A hallmark of CPRC affiliates’ work, cutting across and extending beyond all four of our primary research areas, is attention to inequalities and policies to mitigate those inequalities. CPRC affiliates work examines multiple forms of inequality, including racism, stigma, gender, sexuality, migrants’ social exclusion, and poverty.
Leadership
Seth J. Prins, PhD MPH, is Assistant Professor of Epidemiology and Sociomedical Sciences at Columbia University's Mailman School of Public Health. He completed his doctoral training in the Department of Epidemiology, and his postdoctoral training in the Department of Sociomedical Sciences and the School of Social Work, at Columbia University. Dr. Prins's two programs of research concern the collateral consequences of mass incarceration for public health, and the effects of the social division and structure of labor on mental illness. Two questions have motivated his work to date: First, what are the theoretical and methodological assumptions underlying the growing use of psychiatric categories, such as antisocial personality, to explain and assess the risk of exposure to the criminal justice system, particularly in the context of mass incarceration? Second, what can we learn about the distribution and determinants of mental illness by examining social class as a dynamic relational process, rather than an individual attribute? Dr. Prins is also working on a project to study the role of adolescent substance use as determinant and consequence of the school-to- prison pipeline, disentangling individual risk, social determinants, and group disparities. Dr. Prins explores these questions at the intersections of epidemiology, sociology, and criminology, combining theory-driven analysis with advanced quantitative methods. He is a social and psychiatric epidemiologist interested in pushing the boundaries of the discipline to encompass rich social theory.

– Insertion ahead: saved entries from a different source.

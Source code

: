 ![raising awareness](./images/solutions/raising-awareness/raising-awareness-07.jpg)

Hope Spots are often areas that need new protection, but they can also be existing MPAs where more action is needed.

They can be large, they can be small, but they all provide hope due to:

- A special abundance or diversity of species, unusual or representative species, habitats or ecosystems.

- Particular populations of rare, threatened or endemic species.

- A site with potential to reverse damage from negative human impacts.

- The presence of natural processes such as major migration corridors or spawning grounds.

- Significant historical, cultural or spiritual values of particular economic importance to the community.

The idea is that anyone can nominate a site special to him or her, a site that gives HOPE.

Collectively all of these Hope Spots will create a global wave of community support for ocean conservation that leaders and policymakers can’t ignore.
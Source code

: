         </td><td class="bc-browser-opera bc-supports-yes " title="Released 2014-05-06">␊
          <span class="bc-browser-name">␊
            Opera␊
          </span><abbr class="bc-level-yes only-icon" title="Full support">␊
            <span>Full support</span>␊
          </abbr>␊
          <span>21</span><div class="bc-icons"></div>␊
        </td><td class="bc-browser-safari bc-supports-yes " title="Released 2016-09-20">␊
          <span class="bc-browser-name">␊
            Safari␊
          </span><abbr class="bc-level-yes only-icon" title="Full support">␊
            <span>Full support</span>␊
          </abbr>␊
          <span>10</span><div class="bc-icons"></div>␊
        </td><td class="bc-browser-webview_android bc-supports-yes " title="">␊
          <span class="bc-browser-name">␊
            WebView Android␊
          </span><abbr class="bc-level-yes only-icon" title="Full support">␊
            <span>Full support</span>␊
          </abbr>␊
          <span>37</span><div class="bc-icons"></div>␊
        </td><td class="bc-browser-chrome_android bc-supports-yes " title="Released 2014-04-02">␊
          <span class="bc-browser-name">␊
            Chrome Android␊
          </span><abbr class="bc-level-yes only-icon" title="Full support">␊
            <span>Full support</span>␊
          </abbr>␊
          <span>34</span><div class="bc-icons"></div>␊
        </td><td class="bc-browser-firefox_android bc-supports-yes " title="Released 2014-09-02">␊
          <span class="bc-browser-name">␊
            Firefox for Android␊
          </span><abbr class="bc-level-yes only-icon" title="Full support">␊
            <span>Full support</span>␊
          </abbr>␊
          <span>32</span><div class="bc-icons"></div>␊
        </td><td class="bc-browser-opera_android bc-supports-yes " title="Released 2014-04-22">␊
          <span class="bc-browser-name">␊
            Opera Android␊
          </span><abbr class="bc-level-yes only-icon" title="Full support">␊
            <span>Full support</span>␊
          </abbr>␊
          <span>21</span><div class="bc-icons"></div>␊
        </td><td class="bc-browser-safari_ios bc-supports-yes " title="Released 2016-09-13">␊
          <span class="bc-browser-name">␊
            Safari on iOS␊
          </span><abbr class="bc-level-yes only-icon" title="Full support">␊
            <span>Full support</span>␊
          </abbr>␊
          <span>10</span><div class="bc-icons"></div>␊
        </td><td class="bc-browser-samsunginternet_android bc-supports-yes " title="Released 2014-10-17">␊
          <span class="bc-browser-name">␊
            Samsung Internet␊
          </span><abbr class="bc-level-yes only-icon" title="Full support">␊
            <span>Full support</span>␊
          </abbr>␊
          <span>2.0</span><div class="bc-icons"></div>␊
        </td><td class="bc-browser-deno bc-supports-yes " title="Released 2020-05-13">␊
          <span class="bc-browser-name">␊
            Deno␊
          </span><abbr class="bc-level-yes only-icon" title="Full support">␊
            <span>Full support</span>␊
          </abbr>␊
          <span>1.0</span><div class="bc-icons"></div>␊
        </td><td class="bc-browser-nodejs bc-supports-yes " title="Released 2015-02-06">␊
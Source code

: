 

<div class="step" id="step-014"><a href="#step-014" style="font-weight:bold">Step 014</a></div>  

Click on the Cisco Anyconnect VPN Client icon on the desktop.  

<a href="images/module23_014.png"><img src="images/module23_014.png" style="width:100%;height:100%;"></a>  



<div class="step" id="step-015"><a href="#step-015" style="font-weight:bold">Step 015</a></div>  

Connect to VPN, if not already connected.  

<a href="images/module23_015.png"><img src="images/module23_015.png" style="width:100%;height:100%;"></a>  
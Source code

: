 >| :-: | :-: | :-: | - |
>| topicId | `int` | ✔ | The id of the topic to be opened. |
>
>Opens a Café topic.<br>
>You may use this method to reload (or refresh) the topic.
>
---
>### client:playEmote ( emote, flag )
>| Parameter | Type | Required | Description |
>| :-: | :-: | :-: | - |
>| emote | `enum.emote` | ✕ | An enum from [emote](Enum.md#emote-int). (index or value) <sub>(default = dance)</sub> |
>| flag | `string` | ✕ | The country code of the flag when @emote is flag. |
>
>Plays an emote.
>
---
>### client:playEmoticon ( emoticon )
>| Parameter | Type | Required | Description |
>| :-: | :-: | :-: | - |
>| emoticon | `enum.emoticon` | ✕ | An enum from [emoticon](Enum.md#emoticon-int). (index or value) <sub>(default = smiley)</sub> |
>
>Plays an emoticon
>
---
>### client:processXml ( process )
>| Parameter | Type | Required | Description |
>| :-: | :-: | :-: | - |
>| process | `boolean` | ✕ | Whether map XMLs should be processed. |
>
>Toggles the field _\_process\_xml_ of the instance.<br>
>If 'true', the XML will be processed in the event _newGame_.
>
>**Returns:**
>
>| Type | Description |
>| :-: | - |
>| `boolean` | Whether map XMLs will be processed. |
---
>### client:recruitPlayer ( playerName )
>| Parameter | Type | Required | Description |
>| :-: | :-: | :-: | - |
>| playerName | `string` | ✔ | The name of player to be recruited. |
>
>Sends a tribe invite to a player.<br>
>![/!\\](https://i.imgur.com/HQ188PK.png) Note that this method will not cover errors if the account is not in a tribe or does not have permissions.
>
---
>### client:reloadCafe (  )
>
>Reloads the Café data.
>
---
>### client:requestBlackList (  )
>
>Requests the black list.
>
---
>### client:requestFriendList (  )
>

Elizabeth Oltmans Ananat is the Mallya Chair in Women and Economics at Barnard College, Columbia University. She received a B.A. in political economy and mathematics at Williams College in 1999, a master's degree in public policy from the Ford School at the University of Michigan in 2001, and a Ph.D. in economics from the Massachusetts Institute of Technology in 2006. In 2010 she served as Senior Economist for Labor, Education, and Welfare at the White House Council of Economic Advisers. Her research focuses on the intergenerational dynamics of poverty and inequality.
Dr. Carmela Alcántara is an Associate Professor at Columbia University School of Social Work, Faculty Affiliate of the Social Intervention Group, Faculty of the Columbia Population Research Center, and Director of the Sleep, Mind, and Health Research Program. She is a clinical psychological scientist with expertise in social epidemiology and behavioral medicine. Her interdisciplinary program of research integrates frameworks and methodologies from psychology, public health, social work, and medicine to study how contextual factors (i.e., immigrant status, socioeconomic status, race) shape exposure to psychosocial risks and resources (acculturation, transnational ties, discrimination, stress, anxiety), and their association with sleep, mental health, and cardiovascular health in underserved populations, particularly in Latina/o/x immigrant communities. A long-term goal of Dr. Alcántara’s research is to develop community-engaged and evidence-based behavioral interventions to reduce disparities in mental health care and promote health equity. She has obtained nearly $3 million dollars from federal sources and private foundations, including a K23 award from the National Heart, Lung, and Blood Institute to study sleep and minority health, and an R01 from the Agency for Healthcare Research and Quality to conduct a randomized controlled trial of a digital behavioral sleep medicine intervention culturally adapted for Spanish-speaking primary care patients. Dr. Alcántara has held national leadership positions and provides sought after expertise in Latina/o/x immigrant and minority health, health psychology, behavioral sleep medicine, and social determinants of health.